In a state before puncturing with the medicinal solution administration device 10, the relationship between the plunger 82 and the locking pin 44 is as illustrated in FIG. 7. The locking pin 44 is inserted into the interior of the flexible portions 86 of the plunger 82, and the flexible portions 86 are restricted from tilting inward by the locking pin 44. In other words, the flexible portions 86 cannot tilt inward. The brims 96 of the flexible portions 86 are engaged with the protrusions 38 of the sleeve body 22, which prevents the plunger 82 from moving in the distal direction.

As illustrated in FIG. 23, the patient holds the casing 12 of the medicinal solution administration device 10 and presses the distal end of the needle cover 14 protruding from the distal end of the casing 12 against the skin S, or a desired puncture site, in such a manner that the distal end of the needle cover 14 is substantially perpendicular to the skin S. In this instance, the distal side and the proximal side of the medicinal solution administration device 10 are in states illustrated in FIGS. 24 and 25, respectively. Next, as illustrated in FIGS. 26 and 27, the casing 12 is continuously pushed against the skin S (distal side, direction of arrow B).
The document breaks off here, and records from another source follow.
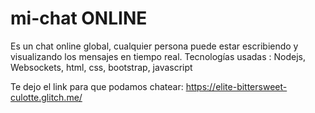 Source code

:# mi-chat ONLINE
Es un chat online global, cualquier persona puede estar escribiendo y visualizando los mensajes en tiempo real.
Tecnologías usadas : Nodejs, Websockets, html, css, bootstrap, javascript

Te dejo el link para que podamos chatear: 
https://elite-bittersweet-culotte.glitch.me/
With the casing 12 being pushed against the skin S, the skin S pushes the needle cover 14, whereby the needle cover 14 moves relative to the casing 12 in the proximal direction against an elastic force of the sleeve spring 42. FIGS. 26 and 27 illustrate a state in which a needle tip of the puncture needle 126 has just started to touch the skin S.

With the casing 12 further pushed against the skin S, the puncture needle 126 of the syringe 16 protrudes from the hole 14a of the needle cover 14 toward the distal side (direction of arrow B) as illustrated in FIGS. 28 and 30. Accordingly, the state is changed to a puncture completed state in which the puncture needle 126 pierces the skin S and is inserted to a predetermined depth. In the puncture completed state, the distal end of the cylinder 20 is substantially at the same position as the distal end of the needle cover 14.

The ribs 119a of the needle cover 14 are in contact with the distal end of the sliding member 64. Therefore, in the process of state change from FIG. 23 to FIG. 28, along with the movement of the needle cover 14 in the proximal direction relative to the casing 12 as described above, the sliding member 64 moves in the proximal direction relative to the casing 12. As illustrated in FIGS. 27 and 29, with the movement of the sliding member 64 in the proximal direction, the distal ends of the slits 641 of the sliding member 64 push the engaging ends 60 disposed on the distal ends of the arms 48 of the locking pin 44 in the proximal direction, whereby the locking pin 44 also moves in the proximal direction relative to the casing 12.

With the movement of the locking pin 44 in the proximal direction (direction of arrow A) relative to the casing 12, the small diameter portion 54 of the locking pin 44 is separated from the interior of the flexible portions 86 of the plunger 82 in the proximal direction (direction of arrow A) as illustrated in FIG. 31. Accordingly, the locked state of the plunger 82 by the locking pin 44 is released, and the plunger 82 starts moving in the distal direction (direction of arrow B) by an elastic force of the injection spring 58.

When the plunger 82 starts moving in the distal direction from the state illustrated in FIG. 31, the four brims 96 are pushed radially inward by the contact between the tapered distal surfaces and the protrusions 38. Accordingly, the flexible portions 86 tilt radially inward from the pin main structure 46. As illustrated in FIGS. 32 and 33, when the plunger 82 further moves in the distal direction, the brims 96 pass over the protrusions 38 in the distal direction.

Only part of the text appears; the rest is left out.